Computer vision technology is increasingly used in areas such as automatic surveillance systems, self-driving cars, facial recognition, healthcare, and social distancing tools. Users need accurate and reliable visual information to fully exploit the benefits of video analytics applications, but the quality of video data is often affected by environmental factors such as rain, nighttime conditions, or crowds (where many images of people overlap each other in a scene). Using computer vision and deep learning, a team of researchers led by Yale-NUS College Associate Professor of Science (Computer Science) Robby Tan, also from the Engineering Faculty of the National University of Singapore (NUS), has developed new approaches that solve the problem of low level vision in videos caused by rain and nighttime conditions, as well as improving the accuracy of pose estimation 3D human in videos.
The research was presented at the 2021 Computer Vision and Pattern Recognition (CVPR) Conference.
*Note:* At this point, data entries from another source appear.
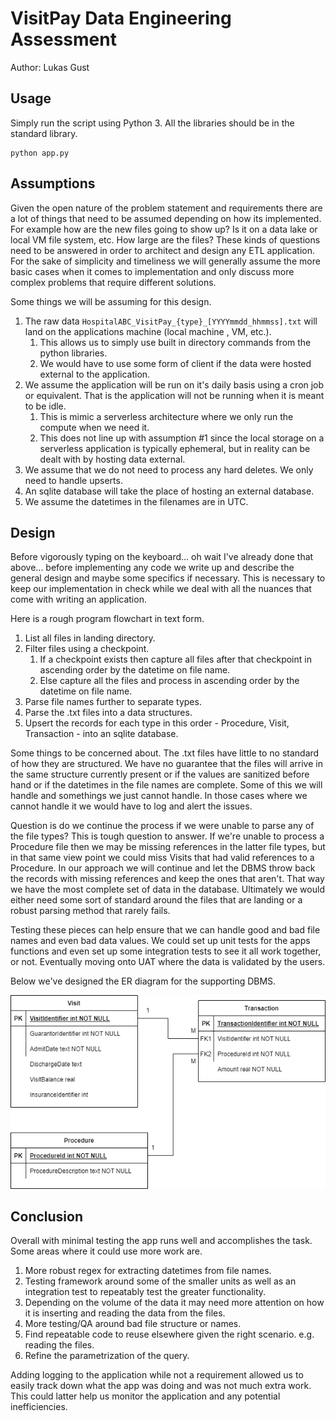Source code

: # VisitPay Data Engineering Assessment

Author: Lukas Gust

## Usage

Simply run the script using Python 3. All the libraries should be in the standard library. 

```
python app.py
```

## Assumptions 

Given the open nature of the problem statement and requirements there are a lot of things that need to be assumed depending on how its implemented. For example how are the new files going to show up? Is it on a data lake or local VM file system, etc. How large are the files? These kinds of questions need to be answered in order to architect and design any ETL application. For the sake of simplicity and timeliness we will generally assume the more basic cases when it comes to implementation and only discuss more complex problems that require different solutions.

Some things we will be assuming for this design. 

1. The raw data `HospitalABC_VisitPay_{type}_[YYYYmmdd_hhmmss].txt` will land on the applications machine (local machine , VM, etc.). 
   1. This allows us to simply use built in directory commands from the python libraries.
   2. We would have to use some form of client if the data were hosted external to the application.
2. We assume the application will be run on it's daily basis using a cron job or equivalent. That is the application will not be running when it is meant to be idle. 
   1. This is mimic a serverless architecture where we only run the compute when we need it.
   2. This does not line up with assumption #1 since the local storage on a serverless application is typically ephemeral, but in reality can be dealt with by hosting data external.
3. We assume that we do not need to process any hard deletes. We only need to handle upserts.
4. An sqlite database will take the place of hosting an external database.
5. We assume the datetimes in the filenames are in UTC.



## Design

Before vigorously typing on the keyboard... oh wait I've already done that above... before implementing any code we write up and describe the general design and maybe some specifics if necessary. This is necessary to keep our implementation in check while we deal with all the nuances that come with writing an application.

Here is a rough program flowchart in text form.

1. List all files in landing directory.
2. Filter files using a checkpoint.
   1. If a checkpoint exists then capture all files after that checkpoint in ascending order by the datetime on file name.
   2. Else capture all the files and process in ascending order by the datetime on file name.
3. Parse file names further to separate types.
4. Parse the .txt files into a data structures.
5. Upsert the records for each type in this order - Procedure, Visit, Transaction - into an sqlite database.

Some things to be concerned about. The .txt files have little to no standard of how they are structured. We have no guarantee that the files will arrive in the same structure currently present or if the values are sanitized before hand or if the datetimes in the file names are complete. Some of this we will handle and somethings we just cannot handle. In those cases where we cannot handle it we would have to log and alert the issues. 

Question is do we continue the process if we were unable to parse any of the file types? This is tough question to answer. If we're unable to process a Procedure file then we may be missing references in the latter file types, but in that same view point we could miss Visits that had valid references to a Procedure. In our approach we will continue and let the DBMS throw back the records with missing references and keep the ones that aren't. That way we have the most complete set of data in the database. Ultimately we would either need some sort of standard around the files that are landing or a robust parsing method that rarely fails.

Testing these pieces can help ensure that we can handle good and bad file names and even bad data values. We could set up unit tests for the apps functions and even set up some integration tests to see it all work together, or not. Eventually moving onto UAT where the data is validated by the users.

Below we've designed the ER diagram for the supporting DBMS.

![VistPayER](VistPayER.drawio.png)

## Conclusion

Overall with minimal testing the app runs well and accomplishes the task. Some areas where it could use more work are.

1. More robust regex for extracting datetimes from file names.
2. Testing framework around some of the smaller units as well as an integration test to repeatably test the greater functionality.
3. Depending on the volume of the data it may need more attention on how it is inserting and reading the data from the files.
4. More testing/QA around bad file structure or names.
5. Find repeatable code to reuse elsewhere given the right scenario. e.g. reading the files.
6. Refine the parametrization of the query.

Adding logging to the application while not a requirement allowed us to easily track down what the app was doing and was not much extra work. This could latter help us monitor the application and any potential inefficiencies.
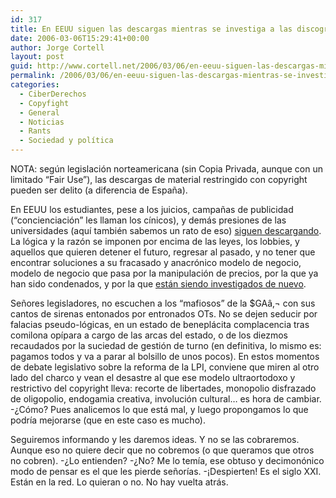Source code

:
 ```yaml
---
id: 317
title: En EEUU siguen las descargas mientras se investiga a las discográficas
date: 2006-03-06T15:29:41+00:00
author: Jorge Cortell
layout: post
guid: http://www.cortell.net/2006/03/06/en-eeuu-siguen-las-descargas-mientras-se-investiga-a-las-discograficas/
permalink: /2006/03/06/en-eeuu-siguen-las-descargas-mientras-se-investiga-a-las-discograficas/
categories:
  - CiberDerechos
  - Copyfight
  - General
  - Noticias
  - Rants
  - Sociedad y polí­tica
---
```

NOTA: según legislación norteamericana (sin Copia Privada, aunque con un limitado &#8220;Fair Use&#8221;), las descargas de material restringido con copyright pueden ser delito (a diferencia de España).

En EEUU los estudiantes, pese a los juicios, campañas de publicidad (&#8220;concienciación&#8221; les llaman los cí­nicos), y demás presiones de las universidades (aquí­ también sabemos un rato de eso) [siguen descargando](http://www.redherring.com/Article.aspx?a=15938&hed=Students%20Shirk%20Legal%20Downloads#). La lógica y la razón se imponen por encima de las leyes, los lobbies, y aquellos que quieren detener el futuro, regresar al pasado, y no tener que encontrar soluciones a su fracasado y anacrónico modelo de negocio, modelo de negocio que pasa por la manipulación de precios, por la que ya han sido condenados, y por la que [están siendo investigados de nuevo](http://www.redherring.com/Article.aspx?a=15942&hed=DOJ%20Probes%20Music%20Pricing#).

Señores legisladores, no escuchen a los &#8220;mafiosos&#8221; de la $GAâ‚¬ con sus cantos de sirenas entonados por entronados OTs. No se dejen seducir por falacias pseudo-lógicas, en un estado de beneplácita complacencia tras comilona opí­para a cargo de las arcas del estado, o de los diezmos recaudados por la suciedad de gestión de turno (en definitiva, lo mismo es: pagamos todos y va a parar al bolsillo de unos pocos). En estos momentos de debate legislativo sobre la reforma de la LPI, conviene que miren al otro lado del charco y vean el desastre al que ese modelo ultraortodoxo y restrictivo del copyright lleva: recorte de libertades, monopolio disfrazado de oligopolio, endogamia creativa, involución cultural&#8230; es hora de cambiar. -¿Cómo? Pues analicemos lo que está mal, y luego propongamos lo que podrí­a mejorarse (que en este caso es mucho).

Seguiremos informando y les daremos ideas. Y no se las cobraremos. Aunque eso no quiere decir que no cobremos (o que queramos que otros no cobren). -¿Lo entienden? -¿No? Me lo temí­a, ese obtuso y decimonónico modo de pensar es el que les pierde señorí­as. -¡Despierten! Es el siglo XXI. Están en la red. Lo quieran o no. No hay vuelta atrás.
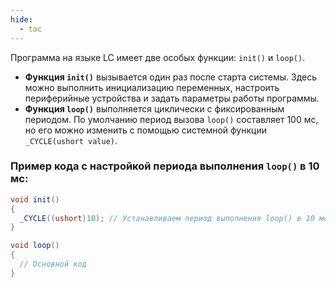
 ```yaml
---
hide:
  - toc
---
```

Программа на языке LC имеет две особых функции: `init()` и `loop()`.  

- **Функция `init()`** вызывается один раз после старта системы. Здесь можно выполнить инициализацию переменных, настроить периферийные устройства и задать параметры работы программы.  
- **Функция `loop()`** выполняется циклически с фиксированным периодом. По умолчанию период вызова `loop()` составляет 100 мс, но его можно изменить с помощью системной функции `_CYCLE(ushort value)`.  

### Пример кода с настройкой периода выполнения `loop()` в 10 мс:

```cs
void init() 
{
  _CYCLE((ushort)10); // Устанавливаем период выполнения loop() в 10 мс
}

void loop() 
{
  // Основной код
}
```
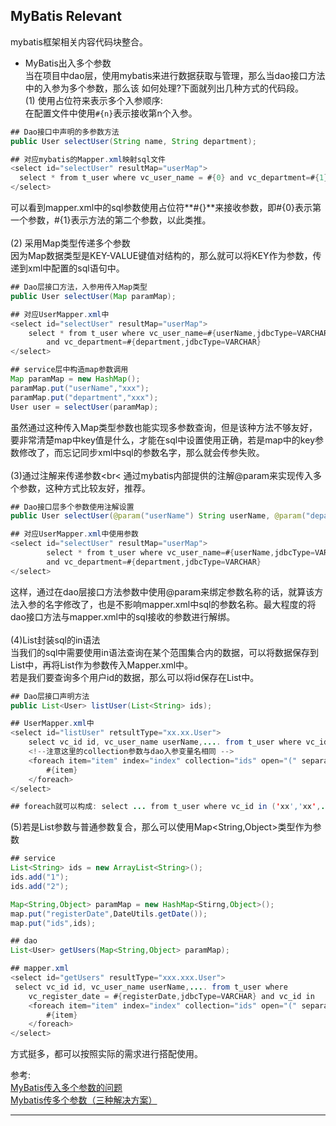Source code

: ## MyBatis Relevant<br>
mybatis框架相关内容代码块整合。<br>

* MyBatis出入多个参数<br>
当在项目中dao层，使用mybatis来进行数据获取与管理，那么当dao接口方法中的入参为多个参数，那么该 如何处理?下面就列出几种方式的代码段。<br>
(1) 使用占位符来表示多个入参顺序:<br>
在配置文件中使用`#{n}`表示接收第n个入参。<br>
```java
## Dao接口中声明的多参数方法
public User selectUser(String name, String department);

## 对应mybatis的Mapper.xml映射sql文件
<select id="selectUser" resultMap="userMap">
  select * from t_user where vc_user_name = #{0} and vc_department=#{1}
</select>

```
可以看到mapper.xml中的sql参数使用占位符**#{}**来接收参数，即#{0}表示第一个参数，#{1}表示方法的第二个参数，以此类推。<br>
<br>
(2) 采用Map类型传递多个参数<br>
因为Map数据类型是KEY-VALUE键值对结构的，那么就可以将KEY作为参数，传递到xml中配置的sql语句中。<br>
```java
## Dao层接口方法，入参用传入Map类型
public User selectUser(Map paramMap);

## 对应UserMapper.xml中
<select id="selectUser" resultMap="userMap">
	select * from t_user where vc_user_name=#{userName,jdbcType=VARCHAR} 
		and vc_department=#{department,jdbcType=VARCHAR}
</select>

## service层中构造map参数调用
Map paramMap = new HashMap();
paramMap.put("userName","xxx");
paramMap.put("department","xxx");
User user = selectUser(paramMap);
```
虽然通过这种传入Map类型参数也能实现多参数查询，但是该种方法不够友好，要非常清楚map中key值是什么，才能在sql中设置使用正确，若是map中的key参数修改了，而忘记同步xml中sql的参数名字，那么就会传参失败。<br>
<br>
(3)通过注解来传递参数<br<
通过mybatis内部提供的注解@param来实现传入多个参数，这种方式比较友好，推荐。<br>
```java
## Dao接口层多个参数使用注解设置
public User selectUser(@param("userName") String userName, @param("department") String department);

## 对应UserMapper.xml中使用参数
<select id="selectUser" resultMap="userMap">
		select * from t_user where vc_user_name=#{userName,jdbcType=VARCHAR} 
		and vc_department=#{department,jdbcType=VARCHAR}
</select>

```
这样，通过在dao层接口方法参数中使用@param来绑定参数名称的话，就算该方法入参的名字修改了，也是不影响mapper.xml中sql的参数名称。最大程度的将dao接口方法与mapper.xml中的sql接收的参数进行解绑。<br>
<br>
(4)List封装sql的in语法<br>
当我们的sql中需要使用in语法查询在某个范围集合内的数据，可以将数据保存到List中，再将List作为参数传入Mapper.xml中。<br>
若是我们要查询多个用户id的数据，那么可以将id保存在List中。<br>
```java
## Dao层接口声明方法
public List<User> listUser(List<String> ids);

## UserMapper.xml中
<select id="listUser" retsultType="xx.xx.User">
	select vc_id id, vc_user_name userName,.... from t_user where vc_id in
	<!--注意这里的collection参数与dao入参变量名相同 -->
    <foreach item="item" index="index" collection="ids" open="(" separator="," close=")">
		#{item}
	</foreach>
</select>

## foreach就可以构成: select ... from t_user where vc_id in ('xx','xx',...)
```
(5)若是List参数与普通参数复合，那么可以使用Map<String,Object>类型作为参数<br>
```java
## service
List<String> ids = new ArrayList<String>();
ids.add("1");
ids.add("2");

Map<String,Object> paramMap = new HashMap<Stirng,Object>();
map.put("registerDate",DateUtils.getDate());
map.put("ids",ids);

## dao
List<User> getUsers(Map<String,Object> paramMap);

## mapper.xml
<select id="getUsers" resultType="xxx.xxx.User">
 select vc_id id, vc_user_name userName,.... from t_user where 
	vc_register_date = #{registerDate,jdbcType=VARCHAR} and vc_id in
	<foreach item="item" index="index" collection="ids" open="(" separator="," close=")">
		#{item}
	</foreach> 
</select>

```
方式挺多，都可以按照实际的需求进行搭配使用。<br>

参考: <br>
[MyBatis传入多个参数的问题](http://www.cnblogs.com/mingyue1818/p/3714162.html)<br>
[Mybatis传多个参数（三种解决方案）](http://www.2cto.com/database/201409/338155.html)<br>

---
Fight against visibility problems in the event of rain and at night
Nighttime images are affected by low light and man-made light effects such as glare, glare, and spotlights, while rain images are affected by streaks of rain or a build-up of rain (or rain veil effect).
“Many computer vision systems, such as automatic surveillance and self-driving cars, rely on clear visibility of input videos to function well. For example, self-driving cars cannot perform robustly in heavy rain, and automatic CCTV surveillance systems often fail at night, especially if the scenes are dark or there is strong glare or spotlights, ” explained Professor Assoc Tan.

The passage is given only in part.